One of the most beloved features of git is the ability to create a fork of a repository where the history of past contributors is maintained. This is great because it allows new project maintainers to easily build alternatives products and still give credit to old contributors. It also allows a forked project to merge back changes from the original repository (this is common for forks of the Linux kernel for example). Forks in Ceramic streams could similarly allow communities to create alternative versions of documents without asking the original author for permission, opening up for new ways to collaborate.
Ceramic doesn’t currently have any protocol level features to fork a stream, instead this would need to be handled on the application layer. This approach has several drawbacks. When creating a fork, the application (and maybe even users) would need to keep track of and persist the stream that was forked. There is also no standard way of forking which could result in several incompatible implementations.
What follows is a proposal for how to represent stream forks in the protocol.
Technical background
There are two main fields that give the protocol information about which stream is being interacted with. Both of these fields are required in Data Events, but not allowed in Init Events.
id
- contains the CID of the InitEvent of the given streamprev
- contains the CID of the previous event in the given stream
Introducing Fork Events
A ForkEvent is simply an InitEvent (that is, and event that creates a new stream) which contains a prev
field. This field must be set to a CID of an event in the stream that is being forked. This could be the most recent event, or an historical event (if the fork is based on some past state of the stream). Note that the ForkEvent does not contain an id
field.
The streamId of the newly created forked stream is based on the CID of the ForkEvent. To some extent the ForkEvent can be seen as an InitEvent for the fork. Any DataEvent that is added to the fork would therefore use the CID of the ForkEvent as its id
.
Merging streams
If one or more forks of a stream has been created, the original author of a stream might be interested in merging the changes from one of the forks back into the original stream. This could be achieved simply by including the CID of an event from the fork in the prev
field of a new DataEvent. Currently this approach would be problematic because it’s only possible to reverence a single previous event. However, this is currently being solved with CIP-145.

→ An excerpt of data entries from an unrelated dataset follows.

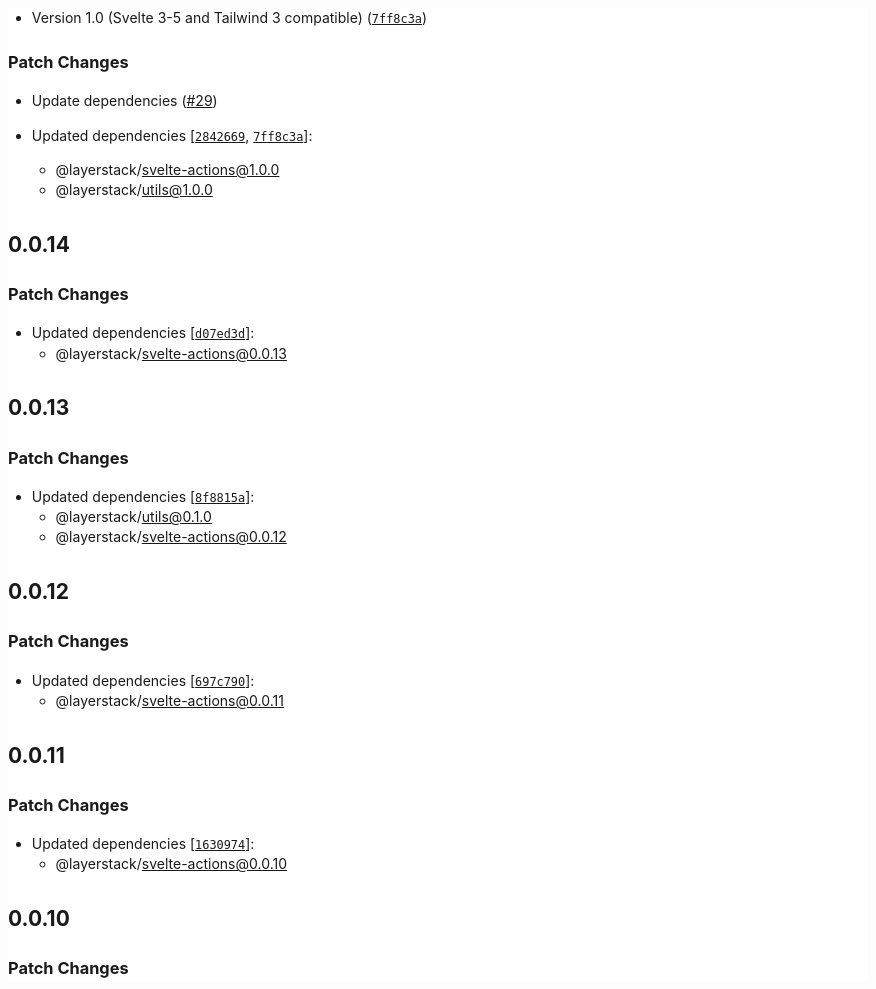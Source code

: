 - Version 1.0 (Svelte 3-5 and Tailwind 3 compatible) ([`7ff8c3a`](https://github.com/techniq/layerstack/commit/7ff8c3a82e93ffb64257880d901deb56706d37cb))

### Patch Changes

- Update dependencies ([#29](https://github.com/techniq/layerstack/pull/29))

- Updated dependencies [[`2842669`](https://github.com/techniq/layerstack/commit/284266956ef4e04b8233dd6f959f24d913ab16cc), [`7ff8c3a`](https://github.com/techniq/layerstack/commit/7ff8c3a82e93ffb64257880d901deb56706d37cb)]:
  - @layerstack/svelte-actions@1.0.0
  - @layerstack/utils@1.0.0

## 0.0.14

### Patch Changes

- Updated dependencies [[`d07ed3d`](https://github.com/techniq/layerstack/commit/d07ed3dfb0d21c756d5ccb1eb9ec28b70ff1df01)]:
  - @layerstack/svelte-actions@0.0.13

## 0.0.13

### Patch Changes

- Updated dependencies [[`8f8815a`](https://github.com/techniq/layerstack/commit/8f8815a0c74df91882a32436c2d905a801421c54)]:
  - @layerstack/utils@0.1.0
  - @layerstack/svelte-actions@0.0.12

## 0.0.12

### Patch Changes

- Updated dependencies [[`697c790`](https://github.com/techniq/layerstack/commit/697c790dbfd11a141c22955469129da486e6cc19)]:
  - @layerstack/svelte-actions@0.0.11

## 0.0.11

### Patch Changes

- Updated dependencies [[`1630974`](https://github.com/techniq/layerstack/commit/1630974600010b077a99e63ef9fcf1c09b468e60)]:
  - @layerstack/svelte-actions@0.0.10

## 0.0.10

### Patch Changes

DataEvents currently always need to include some data. It could make sense to also introduce a separate MergeEvent that is the same as a DataEvent, but without a data field. However, retaining the ability to merge streams with a DataEvent probably also makes sense.
Synchronizing forks
As with git, synchronizing a forked stream should not only synchornize all events back to the InitEvent of the fork, i.e. the ForkEvent. Rather it should synchronize the full history back to the InitEvent of the stream that was initially forked. This means that if a node only cares about a specific fork it also maintains the history of the stream that was forked, up until the point at which the fork happened.